Mina stopped him as they walked back to the scooter.
‘They say that every September the eleventh Beatrice’s ghost comes back here, carrying her head beneath her arm.’
Costa frowned. He’d heard so many such tales.
‘Romans have a fondness for the supernatural. We’re a credulous race.’
‘Do you believe in ghosts?’ she asked outright.
‘No.’
She seemed to approve of his answer.
‘I remember talking to Daddy about it. He said, if you think of all the millions of people who’ve died there ought to be ghosts everywhere. It doesn’t make sense. We’d be
surrounded by ghosts in mourning. For each other. For us. You wouldn’t be able to think for the sound of their crying.’

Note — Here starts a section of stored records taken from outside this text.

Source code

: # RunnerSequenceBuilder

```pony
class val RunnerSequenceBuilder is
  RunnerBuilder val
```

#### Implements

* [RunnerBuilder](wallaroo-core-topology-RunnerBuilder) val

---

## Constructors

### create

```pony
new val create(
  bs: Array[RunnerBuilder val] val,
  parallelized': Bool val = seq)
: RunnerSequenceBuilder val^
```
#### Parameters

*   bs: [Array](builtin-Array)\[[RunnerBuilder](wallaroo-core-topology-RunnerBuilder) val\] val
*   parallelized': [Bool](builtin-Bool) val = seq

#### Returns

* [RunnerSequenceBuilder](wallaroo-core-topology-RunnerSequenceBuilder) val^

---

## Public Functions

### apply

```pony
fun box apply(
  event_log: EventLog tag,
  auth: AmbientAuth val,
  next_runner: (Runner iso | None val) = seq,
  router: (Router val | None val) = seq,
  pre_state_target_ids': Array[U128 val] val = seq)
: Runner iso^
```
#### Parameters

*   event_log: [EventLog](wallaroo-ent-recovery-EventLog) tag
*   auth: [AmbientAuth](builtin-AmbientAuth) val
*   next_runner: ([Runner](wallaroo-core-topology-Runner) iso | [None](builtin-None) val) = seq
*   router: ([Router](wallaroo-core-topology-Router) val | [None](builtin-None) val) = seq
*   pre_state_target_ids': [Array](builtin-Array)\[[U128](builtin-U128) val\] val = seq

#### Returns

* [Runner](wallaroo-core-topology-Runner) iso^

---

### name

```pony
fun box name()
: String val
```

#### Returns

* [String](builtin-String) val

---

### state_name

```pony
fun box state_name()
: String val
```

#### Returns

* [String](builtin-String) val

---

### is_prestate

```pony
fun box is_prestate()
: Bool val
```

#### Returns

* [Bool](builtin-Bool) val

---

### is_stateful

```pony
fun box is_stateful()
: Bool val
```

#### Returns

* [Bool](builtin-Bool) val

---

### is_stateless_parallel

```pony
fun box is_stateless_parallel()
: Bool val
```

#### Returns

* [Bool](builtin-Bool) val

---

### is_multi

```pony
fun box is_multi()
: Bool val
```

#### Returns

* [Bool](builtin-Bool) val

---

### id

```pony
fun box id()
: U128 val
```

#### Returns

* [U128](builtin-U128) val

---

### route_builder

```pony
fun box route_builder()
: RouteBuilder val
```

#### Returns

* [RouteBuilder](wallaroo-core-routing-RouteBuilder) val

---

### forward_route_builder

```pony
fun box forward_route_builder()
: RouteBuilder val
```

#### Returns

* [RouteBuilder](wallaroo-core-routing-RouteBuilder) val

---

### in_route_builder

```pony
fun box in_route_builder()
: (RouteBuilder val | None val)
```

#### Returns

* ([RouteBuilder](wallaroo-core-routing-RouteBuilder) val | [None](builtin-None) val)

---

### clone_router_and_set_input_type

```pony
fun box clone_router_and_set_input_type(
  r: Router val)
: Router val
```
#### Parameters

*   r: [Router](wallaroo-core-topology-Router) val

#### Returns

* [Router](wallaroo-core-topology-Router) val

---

Mina Gabriel placed a finger on the stone base of the statue of an angel in front of them, a beautiful figure, fluid and full of movement, in its hands a cruel crown of thorns.
He followed the gaze of the statue above them. The creature’s blank eyes were set on the dome of St Peter’s, as if seeking salvation, or some semblance of reason.
A scowl crossed her innocent face as she glanced towards the great basilica too.
‘They’d kill someone just for wanting to be themselves.’
‘Did you talk to your father about Beatrice a lot?’
‘I was talking about Galileo. And all the others. Don’t you know about the Confraternita?’